Saturday, September 17, 2011

Rediscovering Purpose

A touching and a humbling experience it was indeed for me last Thursday.

I was late for lunch and the table where I usually settle for lunchtime chat was already full. Looking around, I found a seat and thought, "oh, 'should be nice to sit with the young colleague" who just joined us. It was her second day, "If we don't count yesterday," she said. All the national staff were sent back home Wednesday just when they got in. This was the day after the Taliban tried to attack the US embassy and the NATO headquarters in Kabul. There was information going around that something could happen again that day.

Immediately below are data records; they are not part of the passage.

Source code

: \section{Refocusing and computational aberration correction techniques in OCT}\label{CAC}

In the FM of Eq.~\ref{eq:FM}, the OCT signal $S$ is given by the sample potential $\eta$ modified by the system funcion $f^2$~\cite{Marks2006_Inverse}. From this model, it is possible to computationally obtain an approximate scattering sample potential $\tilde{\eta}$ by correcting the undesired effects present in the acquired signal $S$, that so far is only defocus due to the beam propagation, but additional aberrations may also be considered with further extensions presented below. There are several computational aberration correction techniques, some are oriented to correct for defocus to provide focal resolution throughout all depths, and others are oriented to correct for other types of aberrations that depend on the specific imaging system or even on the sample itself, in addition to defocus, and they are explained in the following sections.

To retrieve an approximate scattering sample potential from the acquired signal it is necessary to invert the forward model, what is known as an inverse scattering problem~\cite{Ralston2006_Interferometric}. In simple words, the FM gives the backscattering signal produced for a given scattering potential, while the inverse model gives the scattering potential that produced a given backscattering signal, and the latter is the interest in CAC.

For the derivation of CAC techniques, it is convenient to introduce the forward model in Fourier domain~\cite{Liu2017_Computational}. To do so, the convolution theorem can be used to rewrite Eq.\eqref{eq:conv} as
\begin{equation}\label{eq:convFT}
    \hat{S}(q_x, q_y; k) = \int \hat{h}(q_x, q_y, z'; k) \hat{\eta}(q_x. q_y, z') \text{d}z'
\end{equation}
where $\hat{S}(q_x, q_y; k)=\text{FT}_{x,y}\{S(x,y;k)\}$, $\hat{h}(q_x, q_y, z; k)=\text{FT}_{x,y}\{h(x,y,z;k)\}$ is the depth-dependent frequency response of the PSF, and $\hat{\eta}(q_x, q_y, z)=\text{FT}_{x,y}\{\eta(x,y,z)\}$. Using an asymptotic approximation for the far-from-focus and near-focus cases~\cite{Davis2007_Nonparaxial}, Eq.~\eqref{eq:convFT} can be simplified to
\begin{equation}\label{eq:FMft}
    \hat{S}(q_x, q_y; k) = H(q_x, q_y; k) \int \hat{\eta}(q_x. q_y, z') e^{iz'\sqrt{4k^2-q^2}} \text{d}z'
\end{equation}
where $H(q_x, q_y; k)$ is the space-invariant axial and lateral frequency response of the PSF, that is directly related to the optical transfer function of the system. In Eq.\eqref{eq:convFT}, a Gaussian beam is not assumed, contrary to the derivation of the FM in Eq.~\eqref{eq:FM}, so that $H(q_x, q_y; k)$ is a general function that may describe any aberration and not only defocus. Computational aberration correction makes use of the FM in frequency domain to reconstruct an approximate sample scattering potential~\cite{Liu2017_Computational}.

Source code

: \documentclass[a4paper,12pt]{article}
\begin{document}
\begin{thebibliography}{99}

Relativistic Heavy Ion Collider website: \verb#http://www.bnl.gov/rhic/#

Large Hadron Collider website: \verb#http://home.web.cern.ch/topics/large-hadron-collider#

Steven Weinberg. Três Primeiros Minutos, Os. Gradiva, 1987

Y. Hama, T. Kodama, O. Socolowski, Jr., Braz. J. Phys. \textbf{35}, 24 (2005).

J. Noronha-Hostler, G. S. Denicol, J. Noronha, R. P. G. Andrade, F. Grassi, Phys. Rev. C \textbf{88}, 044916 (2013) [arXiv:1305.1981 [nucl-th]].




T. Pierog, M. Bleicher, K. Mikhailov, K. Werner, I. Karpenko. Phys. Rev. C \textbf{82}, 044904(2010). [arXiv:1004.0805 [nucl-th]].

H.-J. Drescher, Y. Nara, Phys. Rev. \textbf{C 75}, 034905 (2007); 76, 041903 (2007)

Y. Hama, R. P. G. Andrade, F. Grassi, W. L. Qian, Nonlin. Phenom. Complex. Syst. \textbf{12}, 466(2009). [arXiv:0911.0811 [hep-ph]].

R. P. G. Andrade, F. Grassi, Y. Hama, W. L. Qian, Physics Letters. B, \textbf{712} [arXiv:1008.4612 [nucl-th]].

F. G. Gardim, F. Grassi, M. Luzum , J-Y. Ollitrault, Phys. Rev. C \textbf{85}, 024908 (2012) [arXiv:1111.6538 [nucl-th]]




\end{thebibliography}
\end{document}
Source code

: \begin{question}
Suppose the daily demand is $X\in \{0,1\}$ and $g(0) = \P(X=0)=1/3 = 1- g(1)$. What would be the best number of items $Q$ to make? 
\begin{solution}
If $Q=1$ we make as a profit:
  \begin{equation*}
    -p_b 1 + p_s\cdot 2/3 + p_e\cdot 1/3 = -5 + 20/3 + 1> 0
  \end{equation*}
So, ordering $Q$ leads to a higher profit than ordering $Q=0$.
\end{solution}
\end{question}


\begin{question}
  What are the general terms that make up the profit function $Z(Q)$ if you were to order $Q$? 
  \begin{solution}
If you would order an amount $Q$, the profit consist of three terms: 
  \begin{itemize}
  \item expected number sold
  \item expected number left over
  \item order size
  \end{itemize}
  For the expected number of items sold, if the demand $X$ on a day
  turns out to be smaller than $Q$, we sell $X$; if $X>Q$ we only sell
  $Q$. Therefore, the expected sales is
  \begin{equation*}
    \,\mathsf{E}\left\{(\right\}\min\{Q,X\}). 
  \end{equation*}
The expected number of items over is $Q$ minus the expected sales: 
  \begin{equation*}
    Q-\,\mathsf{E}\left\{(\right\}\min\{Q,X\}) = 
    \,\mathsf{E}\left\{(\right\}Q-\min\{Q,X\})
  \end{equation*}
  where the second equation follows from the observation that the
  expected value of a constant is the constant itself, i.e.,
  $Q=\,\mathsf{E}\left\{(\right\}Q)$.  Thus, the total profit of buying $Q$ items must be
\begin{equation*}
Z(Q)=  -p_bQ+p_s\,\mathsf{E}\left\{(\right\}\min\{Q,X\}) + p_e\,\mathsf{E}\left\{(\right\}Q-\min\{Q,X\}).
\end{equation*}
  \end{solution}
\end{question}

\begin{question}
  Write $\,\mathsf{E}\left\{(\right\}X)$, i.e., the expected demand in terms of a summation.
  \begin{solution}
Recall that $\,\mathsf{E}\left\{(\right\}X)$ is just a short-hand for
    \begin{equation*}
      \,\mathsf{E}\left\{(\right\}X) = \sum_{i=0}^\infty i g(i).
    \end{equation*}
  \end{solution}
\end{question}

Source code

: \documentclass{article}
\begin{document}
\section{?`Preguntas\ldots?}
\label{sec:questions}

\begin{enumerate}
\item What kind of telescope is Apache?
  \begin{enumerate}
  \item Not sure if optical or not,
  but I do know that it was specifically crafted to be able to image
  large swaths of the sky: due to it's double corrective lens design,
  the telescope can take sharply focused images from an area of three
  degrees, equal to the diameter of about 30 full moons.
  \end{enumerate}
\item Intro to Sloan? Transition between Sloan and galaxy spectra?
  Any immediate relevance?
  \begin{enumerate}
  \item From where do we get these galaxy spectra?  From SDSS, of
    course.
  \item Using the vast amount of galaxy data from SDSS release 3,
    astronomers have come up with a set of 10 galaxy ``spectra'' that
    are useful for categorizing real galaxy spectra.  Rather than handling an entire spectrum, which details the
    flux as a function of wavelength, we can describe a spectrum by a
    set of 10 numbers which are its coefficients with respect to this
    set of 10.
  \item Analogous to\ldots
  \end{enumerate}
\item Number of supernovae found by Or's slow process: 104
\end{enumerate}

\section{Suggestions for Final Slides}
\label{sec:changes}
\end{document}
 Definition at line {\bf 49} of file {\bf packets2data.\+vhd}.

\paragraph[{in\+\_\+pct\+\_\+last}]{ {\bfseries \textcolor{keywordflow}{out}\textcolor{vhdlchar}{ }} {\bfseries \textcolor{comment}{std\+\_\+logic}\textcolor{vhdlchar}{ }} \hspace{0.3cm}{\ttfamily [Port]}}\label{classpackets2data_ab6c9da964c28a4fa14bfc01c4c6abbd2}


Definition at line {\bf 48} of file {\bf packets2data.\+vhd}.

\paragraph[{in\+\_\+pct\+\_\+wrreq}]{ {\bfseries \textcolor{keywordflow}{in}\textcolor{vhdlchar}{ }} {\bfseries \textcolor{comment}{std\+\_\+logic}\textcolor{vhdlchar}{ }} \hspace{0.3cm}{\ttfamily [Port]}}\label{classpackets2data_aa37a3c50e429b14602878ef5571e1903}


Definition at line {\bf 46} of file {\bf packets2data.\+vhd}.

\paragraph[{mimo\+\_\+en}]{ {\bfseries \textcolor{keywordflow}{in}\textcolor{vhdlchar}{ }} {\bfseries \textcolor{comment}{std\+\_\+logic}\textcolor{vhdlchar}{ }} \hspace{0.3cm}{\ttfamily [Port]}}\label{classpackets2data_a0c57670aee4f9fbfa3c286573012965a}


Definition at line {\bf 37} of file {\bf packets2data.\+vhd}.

"How did we find you?" was my opening line. With a shy giggle and perhaps not expecting a question to be framed that way, she said, "I applied." "Where did you work last?" "I taught English and did some translation work." "Oh. Where at?" I asked because she sounded like one who had gone to school in the US before taking a job with us. Her English and accent were pretty good. "In Iran," she replied.

"It was difficult there...to be a refugee." "I don't want to remember that anymore." My heart sank. She continued that she had spent 23 years there. I am close friends with some who have stayed in Peshawar but have not met anyone who was in Iran. Her words were mellow and her look -- as if she had put all that behind her and nary a hint of animosity. Admirable.

"...And now you are back in Kabul hoping that things will be better," I suggested. "Do you think that there's hope?" Back in '04 and '05, I could readily have answered that question with a passionate "yes", and I could go emotional lengths to say why. But this time, this question tore my gut and challenged my purpose of being here this time in Kabul. Conditions have changed so much for Afghanistan that there is no denying that the backsliding could be gaining momentum. Again, her words were neither curious nor desperate. She was matter-of-fact-ly, but not cynical; laconic but not dismissive.

"Perhaps there should be negotiations with the Taliban and it could put an end to the fighting?" I tried to wiggle out of the already uncomfortable (with my insensitivity) situation that I had put myself in. "During the Taliban (period) all the women were 'dead'." I realized (my stupidity) after her reply, the folly of my the man-think; always as if tested and challenged to find solutions to anything.

I lived in Afghanistan for two years but I've never been struck so deeply by the realities delivered in such gently spoken words. I've been away too long. My experiences then, beautiful and deep as they were, have left my heart and have stagnated in my head -- mere data, un-kindled memoirs. Whatever it is that had brought me back to this place, which had positively changed my life, is just a fleeting thing, a discrepancy in time, I thought. I needed to rediscover purpose.

The remainder of the lunch chat was more casual. I tried to steer away from any more traps that I could set for myself. Three were more than enough. She said that everyone she had met in the office was so kind showing her about and how things work at the office. She said she is excited to have found her new job and more so that she is going to law school also at the same time. Hopeful.

I write this piece moved by that humbling encounter. Three weeks into my first arrival in Kabul back in February 2004, I was "told" in my prayer to "serve the people of God". I could not quite settle then why I had to leave serving my people to go to another land. Since then, I have kept that close to my heart -- to serve anyone anywhere I am called to do so. I remember telling myself (and others) then that many of us (internationals) carry the hope for the Afghans. To lose hope or to fail to ignite hope, therefore, is to give up on God's own people.



Do you think that I should have asked why she choose to go to law school? Nah! I am glad I did not because I might not be ready for her answer. Perhaps if there is another time, I should...if only to find the opportunity to also reassure her that indeed there is hope.

(Kabul, 16 September 2011)

1 comment:

  1. Many thanks for sharing this! I can imagine how you must have felt during this lunchtime chat…but I am of the same mind and spirit – such experiences remind us of why we do what we do. For all the good things that we aspire for our Afghan colleagues, they want it more – staggeringly much more – for themselves, their families, their country and their future.